The billionaire Mikhail Fridman and Russia’s former Minister of Foreign Economic Relations Petr Aven are listed as shareholders of a banking and financial services holding firm which Geoffrey Cox declared he provided legal services to in the U.K. parliament’s Register of Members’ Financial Interests.
LONDON — Former U.K. Attorney General Geoffrey Cox was paid £93,000 to provide legal services to a Luxembourg-based company whose shareholders include two sanctioned Russian oligarchs.
Cox, a serving Conservative MP who was the chief legal counsel to former Conservative prime ministers Theresa May and Boris Johnson, has declared 62 hours of work for ABH Holdings S.A. since December last year in the U.K. parliament’s Register of Members’ Financial Interests.
Neither Cox or ABH Holdings responded to POLITICO’s request for comment. There is no suggestion of wrongdoing in Cox’s decision to provide services to the firm, which is entitled to legal representation.
The billionaire Mikhail Fridman and Russia’s former Minister of Foreign Economic Relations Petr Aven are listed as shareholders of the banking and financial services holding firm.
Both men were placed on the UK Sanctions List in March 2022 in response to the 2022 Russian invasion of Ukraine, with their roles at ABH Holding cited among the reasons given for their inclusion.
The company was deemed to be an “entity carrying on business in a sector of strategic significance to the Government of Russia, namely the Russian financial services sector,” the U.K. government said at the time. Fridman and Aven’s involvement in Russian banking giant Alfa Group was also referenced in the official reasoning for imposing sanctions on the pair.
The pair also remain under the European Union’s sanctions regime, despite a successful legal challenge in the EU’s general court in April 2024. The court ruled that the bloc was not justified in imposing restrictive measures on them, but the ruling only applies between February 2022 and mid-March 2023, meaning they remain sanctioned.
Fridman has launched multiple legal challenges against European governments over the sanction decisions via the Investor State Dispute Settlements (ISDS), which allow foreign investors to sue host countries over regulations that affect their businesses.
Previously listed among Russia’s richest citizens, he brought an ISDS case against the government of Luxembourg for €16 billion, in response to the sanctions against his business interests. He has also used the arbitration mechanism to bring several cases against the government of Ukraine.
U.K. Foreign and Commonwealth Office minister Chris Bryant revealed last November that Fridman raised an ISDS case against the U.K., but further details about the nature of the case have not been made public.
The Register of Members’ Financial Interests does not disclose any detail of the legal advice provided by Cox, or if it is connected to Fridman’s ISDS case against the U.K.
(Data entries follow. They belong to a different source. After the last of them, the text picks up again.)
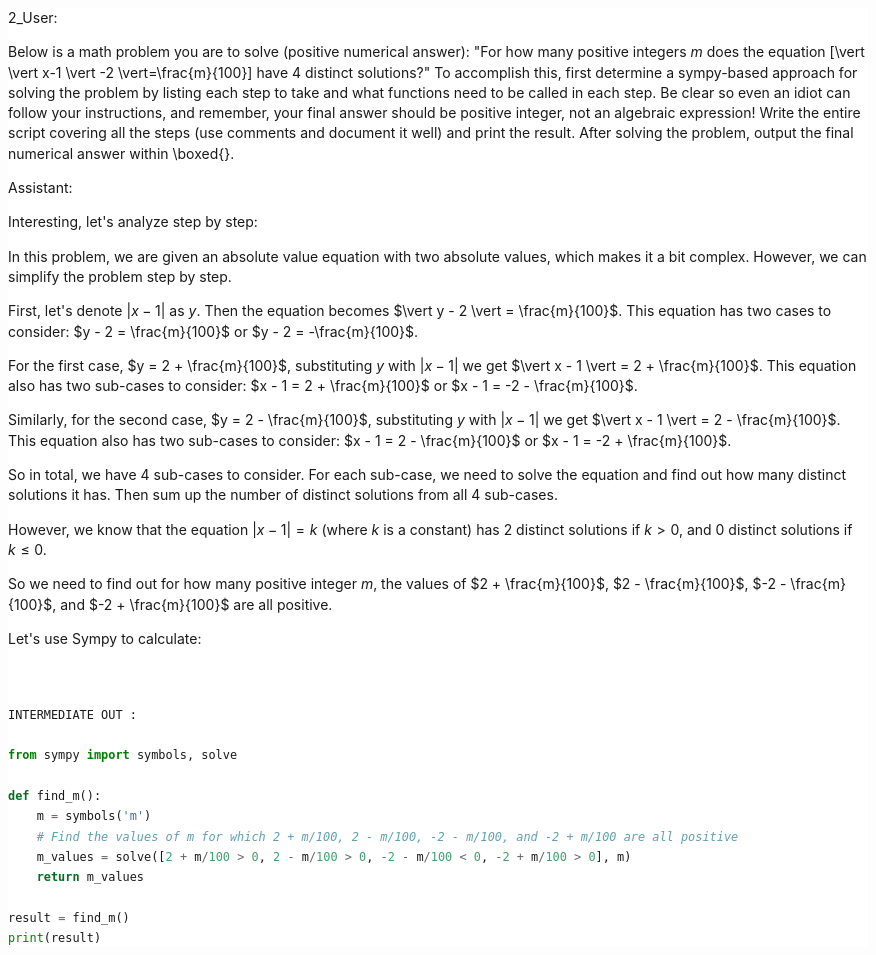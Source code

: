 2_User:

Below is a math problem you are to solve (positive numerical answer):
"For how many positive integers $m$ does the equation \[\vert \vert x-1 \vert -2 \vert=\frac{m}{100}\] have $4$ distinct solutions?"
To accomplish this, first determine a sympy-based approach for solving the problem by listing each step to take and what functions need to be called in each step. Be clear so even an idiot can follow your instructions, and remember, your final answer should be positive integer, not an algebraic expression!
Write the entire script covering all the steps (use comments and document it well) and print the result. After solving the problem, output the final numerical answer within \boxed{}.

Assistant: 

Interesting, let's analyze step by step:



In this problem, we are given an absolute value equation with two absolute values, which makes it a bit complex. However, we can simplify the problem step by step. 

First, let's denote $\vert x - 1 \vert$ as $y$. Then the equation becomes $\vert y - 2 \vert = \frac{m}{100}$. This equation has two cases to consider: $y - 2 = \frac{m}{100}$ or $y - 2 = -\frac{m}{100}$. 

For the first case, $y = 2 + \frac{m}{100}$, substituting $y$ with $\vert x - 1 \vert$ we get $\vert x - 1 \vert = 2 + \frac{m}{100}$. This equation also has two sub-cases to consider: $x - 1 = 2 + \frac{m}{100}$ or $x - 1 = -2 - \frac{m}{100}$. 

Similarly, for the second case, $y = 2 - \frac{m}{100}$, substituting $y$ with $\vert x - 1 \vert$ we get $\vert x - 1 \vert = 2 - \frac{m}{100}$. This equation also has two sub-cases to consider: $x - 1 = 2 - \frac{m}{100}$ or $x - 1 = -2 + \frac{m}{100}$.

So in total, we have 4 sub-cases to consider. For each sub-case, we need to solve the equation and find out how many distinct solutions it has. Then sum up the number of distinct solutions from all 4 sub-cases.

However, we know that the equation $\vert x - 1 \vert = k$ (where $k$ is a constant) has 2 distinct solutions if $k > 0$, and 0 distinct solutions if $k \leq 0$.

So we need to find out for how many positive integer $m$, the values of $2 + \frac{m}{100}$, $2 - \frac{m}{100}$, $-2 - \frac{m}{100}$, and $-2 + \frac{m}{100}$ are all positive.

Let's use Sympy to calculate:

```python


INTERMEDIATE OUT :

from sympy import symbols, solve

def find_m():
    m = symbols('m')
    # Find the values of m for which 2 + m/100, 2 - m/100, -2 - m/100, and -2 + m/100 are all positive
    m_values = solve([2 + m/100 > 0, 2 - m/100 > 0, -2 - m/100 < 0, -2 + m/100 > 0], m)
    return m_values

result = find_m()
print(result)
```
Cox, who is an experienced arbitration barrister, is currently representing investors in an abandoned coal mine project in Cumbria. They are suing the U.K. government using the ISDS process. The two ISDS cases are the first known uses of the arbitration process against the U.K. since 2006.
The former Conservative attorney general has previously faced criticism for the lucrative legal work he has carried out while sitting as an U.K. MP. In 2021, it was reported that Cox had spent a month in the Caribbean where he represented the government of the British Virgin Isles in an alleged corruption case brought by the U.K. Foreign Office.